Data to process Start Marker

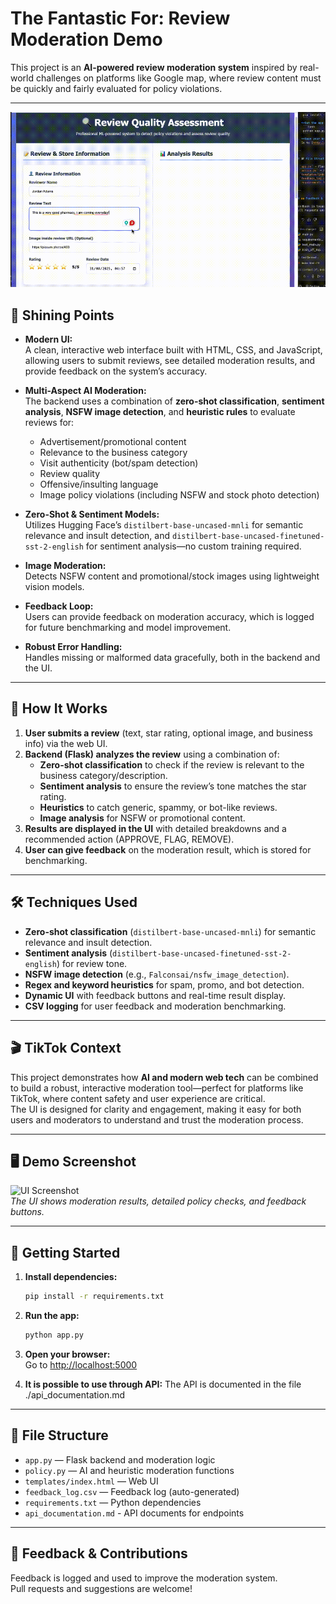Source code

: # The Fantastic For: Review Moderation Demo

This project is an **AI-powered review moderation system** inspired by real-world challenges on platforms like Google map, where review content must be quickly and fairly evaluated for policy violations.

---

![Demo GIF](output.gif)

## 🌟 Shining Points

- **Modern UI:**  
  A clean, interactive web interface built with HTML, CSS, and JavaScript, allowing users to submit reviews, see detailed moderation results, and provide feedback on the system’s accuracy.

- **Multi-Aspect AI Moderation:**  
  The backend uses a combination of **zero-shot classification**, **sentiment analysis**, **NSFW image detection**, and **heuristic rules** to evaluate reviews for:
  - Advertisement/promotional content
  - Relevance to the business category
  - Visit authenticity (bot/spam detection)
  - Review quality
  - Offensive/insulting language
  - Image policy violations (including NSFW and stock photo detection)

- **Zero-Shot & Sentiment Models:**  
  Utilizes Hugging Face’s `distilbert-base-uncased-mnli` for semantic relevance and insult detection, and `distilbert-base-uncased-finetuned-sst-2-english` for sentiment analysis—no custom training required.

- **Image Moderation:**  
  Detects NSFW content and promotional/stock images using lightweight vision models.

- **Feedback Loop:**  
  Users can provide feedback on moderation accuracy, which is logged for future benchmarking and model improvement.

- **Robust Error Handling:**  
  Handles missing or malformed data gracefully, both in the backend and the UI.

---

## 🚀 How It Works

1. **User submits a review** (text, star rating, optional image, and business info) via the web UI.
2. **Backend (Flask) analyzes the review** using a combination of:
    - **Zero-shot classification** to check if the review is relevant to the business category/description.
    - **Sentiment analysis** to ensure the review’s tone matches the star rating.
    - **Heuristics** to catch generic, spammy, or bot-like reviews.
    - **Image analysis** for NSFW or promotional content.
3. **Results are displayed in the UI** with detailed breakdowns and a recommended action (APPROVE, FLAG, REMOVE).
4. **User can give feedback** on the moderation result, which is stored for benchmarking.

---

## 🛠️ Techniques Used

- **Zero-shot classification** (`distilbert-base-uncased-mnli`) for semantic relevance and insult detection.
- **Sentiment analysis** (`distilbert-base-uncased-finetuned-sst-2-english`) for review tone.
- **NSFW image detection** (e.g., `Falconsai/nsfw_image_detection`).
- **Regex and keyword heuristics** for spam, promo, and bot detection.
- **Dynamic UI** with feedback buttons and real-time result display.
- **CSV logging** for user feedback and moderation benchmarking.

---

## 🎬 TikTok Context

This project demonstrates how **AI and modern web tech** can be combined to build a robust, interactive moderation tool—perfect for platforms like TikTok, where content safety and user experience are critical.  
The UI is designed for clarity and engagement, making it easy for both users and moderators to understand and trust the moderation process.

---

## 🖥️ Demo Screenshot

![UI Screenshot](screenshot.png)  
*The UI shows moderation results, detailed policy checks, and feedback buttons.*

---

## 🏁 Getting Started

1. **Install dependencies:**
    ```bash
    pip install -r requirements.txt
    ```
2. **Run the app:**
    ```bash
    python app.py
    ```
3. **Open your browser:**  
   Go to [http://localhost:5000](http://localhost:5000)

4. **It is possible to use through API:**
   The API is documented in the file ./api_documentation.md

---

## 📂 File Structure

- `app.py` — Flask backend and moderation logic
- `policy.py` — AI and heuristic moderation functions
- `templates/index.html` — Web UI
- `feedback_log.csv` — Feedback log (auto-generated)
- `requirements.txt` — Python dependencies
- `api_documentation.md` - API documents for endpoints

---

## 🙌 Feedback & Contributions
Feedback is logged and used to improve the moderation system.  
Pull requests and suggestions are welcome!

Data to process End Marker

--- Exercise objective ---
If a line in the entries above contains "like", it counts toward the total; give only that total.

--- Exercise response ---
3